No.545 ものの輪切り写真がとれる X線CT装置
とやまサイエンストピックス No.545 (2023年12月)
発行日:2023/12/1
発行日:2023/12/1
科学博物館に小型の「X線CT装置」が導入され、博物館のお宝や身近なものの輪切り写真を、こわさなくてもとれるようになりました(図1)。病院にある体の輪切り写真がとれる装置(図2)と同じしくみです。今回はこの装置のしくみを紹介します。
この装置はX線という光の一種を使って写真をとります。X線は、普通の光とは違い、物や体を通り抜けられる性質をもっています。X線で手の写真をとると、表面の皮膚ではなく、内側にある骨などがうつります(図3)。このような写真は、X線を発見した博士の名前にちなみ、レントゲン写真と呼ばれています。
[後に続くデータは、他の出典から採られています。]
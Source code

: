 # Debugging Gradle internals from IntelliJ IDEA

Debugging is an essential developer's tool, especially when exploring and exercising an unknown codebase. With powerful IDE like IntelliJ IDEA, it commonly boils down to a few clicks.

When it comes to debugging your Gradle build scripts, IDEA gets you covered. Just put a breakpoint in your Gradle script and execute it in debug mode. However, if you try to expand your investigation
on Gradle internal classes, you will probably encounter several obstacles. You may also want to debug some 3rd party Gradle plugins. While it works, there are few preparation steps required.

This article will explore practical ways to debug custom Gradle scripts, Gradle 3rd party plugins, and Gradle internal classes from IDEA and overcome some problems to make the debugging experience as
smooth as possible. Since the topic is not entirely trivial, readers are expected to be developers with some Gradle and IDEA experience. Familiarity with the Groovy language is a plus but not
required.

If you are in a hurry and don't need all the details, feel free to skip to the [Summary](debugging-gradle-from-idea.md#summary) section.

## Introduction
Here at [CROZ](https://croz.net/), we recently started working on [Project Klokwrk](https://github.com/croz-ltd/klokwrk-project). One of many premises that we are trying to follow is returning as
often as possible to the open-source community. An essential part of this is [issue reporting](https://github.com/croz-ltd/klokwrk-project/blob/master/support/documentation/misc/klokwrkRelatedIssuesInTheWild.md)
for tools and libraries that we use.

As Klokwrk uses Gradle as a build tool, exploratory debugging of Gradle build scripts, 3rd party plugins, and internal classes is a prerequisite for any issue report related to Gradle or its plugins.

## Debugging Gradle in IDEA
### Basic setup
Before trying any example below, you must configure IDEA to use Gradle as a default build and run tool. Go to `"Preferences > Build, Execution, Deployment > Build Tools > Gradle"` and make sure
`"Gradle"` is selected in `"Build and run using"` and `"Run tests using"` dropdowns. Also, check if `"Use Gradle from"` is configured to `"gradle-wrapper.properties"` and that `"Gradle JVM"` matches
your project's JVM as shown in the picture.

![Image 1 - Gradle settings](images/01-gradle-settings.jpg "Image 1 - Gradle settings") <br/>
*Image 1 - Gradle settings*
ところがレントゲン写真には弱点があり、骨と骨が重なり合っているところでは、重なったままの写真しかとれず、どちらが上にあるのかがよく分かりません。そこで開発されたのが「X線CT装置」です。見たい断面に沿ってぐるっと1周、いろいろな方向からX線で写真をとり、そのデータをまとめてコンピューターで計算することで、輪切り写真を作ります。
博物館の装置は、1周分の写真をとるために、回る台の上にものをのせて写真をとります。(図1)。病院の装置はドーナツ型をしていて、その中に人が入り、カメラの方が回るようになっています(図2)。こうしてとった写真は中身が重なり合わないので、より詳しく中の様子が分かります(図4・5)。